Nobel Memorial Prize winning economist Prof Joseph Stiglitz reiterated his stance that the "rigid" application of inflation targeting by central bankers had contributed to the onset of the current economic crisis and that containing inflation needed to be balanced with other concerns, such as sustaining growth and maintaining financial stability.
He added that it had been a "costly mistake" for governments to have pursued the policy excessively, but he stressed that he could not comment directly on the application of the policy in South Africa.
Speaking ahead of a lecture, which he delivered in the Great Hall at the University of Witwatersrand on Wednesday, Stiglitz argued that many central banks had made the "mistake" of "acting as if low consumer-price inflation was necessary and almost sufficient for economic stability".
"I don't think anybody believes that anymore," he quipped, adding that it was a product of the poor application of economic theory.
The models employed by central bankers highlighted the distortions caused by relative price changes associated with moderate inflation.
But, Stiglitz, who was in South Africa for a meeting of the so-called Africa taskforce of the Initiative for Policy Dialogue, which would take place of in Pretoria on Thursday and Friday, argued that the losses in economic efficiency caused by the meltdown of the financial system were larger by an order of magnitude.
"So, they were focusing on something that was really a second, or third order of magnitude, when they should have been focusing on something that was really important," he averred.
Inflation could become a serious problem if left uncontrolled. But, the authorities had to be certain that the application for interest rates could actually affect prices, particularly in developing economies where much of the inflation was caused either by external or imported factors, or administered price increases.
It was, therefore, at times, "absurd" to place the full burden of containing such prices on interest rates. "In some cases bringing inflation down through the raising interest rates was akin to the "cure being worse than the disease", as wage inflation was brought under control at the expense of job losses.
The Columbia University professor's censure comes at a time when some economists, supported by South Africa's largest labour federation, the Congress of South African Trade Unions, were intensifying calls for the South African Reserve Bank (SARB) to be released from its single mandate of maintaining inflation within a target band of between 3% and 6%.
These calls were amplified recently, after governor Tito Mboweni put a halt to what had been a rapid loosening in monetary policy when he failed to lower rates after the June meeting of the Monetary Policy Committee (MPC). The repurchase rate was unexpectedly kept at 7,5%, with inflation slowing less than expected to 8% in May.
Prior to the latest MPC decision, the bank had cut its key rate by a material 450 basis points since December as its attention shifted to economic growth as South Africa slumped into its first recession in 17 years.

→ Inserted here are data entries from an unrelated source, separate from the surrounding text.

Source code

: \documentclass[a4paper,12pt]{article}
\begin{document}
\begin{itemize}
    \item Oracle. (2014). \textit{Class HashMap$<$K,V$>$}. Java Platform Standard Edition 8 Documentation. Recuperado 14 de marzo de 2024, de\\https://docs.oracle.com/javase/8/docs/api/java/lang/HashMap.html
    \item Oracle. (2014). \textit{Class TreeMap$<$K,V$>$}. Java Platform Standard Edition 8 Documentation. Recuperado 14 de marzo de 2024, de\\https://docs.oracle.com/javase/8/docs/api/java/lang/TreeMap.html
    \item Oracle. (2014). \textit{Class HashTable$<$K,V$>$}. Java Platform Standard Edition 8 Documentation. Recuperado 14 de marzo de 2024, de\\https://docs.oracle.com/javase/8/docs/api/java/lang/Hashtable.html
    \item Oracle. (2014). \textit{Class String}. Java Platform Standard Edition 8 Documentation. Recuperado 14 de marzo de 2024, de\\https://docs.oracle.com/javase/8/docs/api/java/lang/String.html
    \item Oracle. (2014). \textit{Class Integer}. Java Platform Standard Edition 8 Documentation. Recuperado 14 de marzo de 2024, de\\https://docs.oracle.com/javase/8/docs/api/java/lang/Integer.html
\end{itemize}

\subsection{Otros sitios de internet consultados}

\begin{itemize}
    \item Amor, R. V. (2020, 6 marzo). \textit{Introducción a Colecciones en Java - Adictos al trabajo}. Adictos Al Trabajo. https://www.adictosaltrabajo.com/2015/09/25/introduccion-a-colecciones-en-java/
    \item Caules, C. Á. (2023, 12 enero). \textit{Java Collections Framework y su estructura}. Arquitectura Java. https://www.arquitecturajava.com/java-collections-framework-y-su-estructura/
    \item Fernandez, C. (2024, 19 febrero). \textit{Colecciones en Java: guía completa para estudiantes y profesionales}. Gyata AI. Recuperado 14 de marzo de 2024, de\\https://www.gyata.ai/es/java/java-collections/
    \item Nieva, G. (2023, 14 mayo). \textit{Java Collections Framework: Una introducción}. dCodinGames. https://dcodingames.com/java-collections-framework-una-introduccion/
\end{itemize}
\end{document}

However, many inflation-wary economists have argued that the SARB had not been overly rigid in its application of inflation targeting, particularly as the current crises evolved. They have noted, for instance, that the bank had continued cutting rates despite the fact that inflation had remained stubbornly out of range and above expectations.
Further, inflation-targeting advocates have stressed that the policy had been pursued locally in the context of continued financial stability, supported by sound financial-market regulation, the absence of which was the true cause of the meltdown.
Finance Minister Pravin Gordhan said last week that South Africa would keep its policy of targeting inflation, which had helped to stabilise prices and encouraged economic growth.
Stiglitz agreed that poor regulation had been at the main cause of the collapse in the US banking system, which led to the global financial crisis.
He added that most governments had already moved to more flexible inflation targeting systems. "It has become just one of the list of things that monetary policy has to look at. And, that's the way I think it ought to be."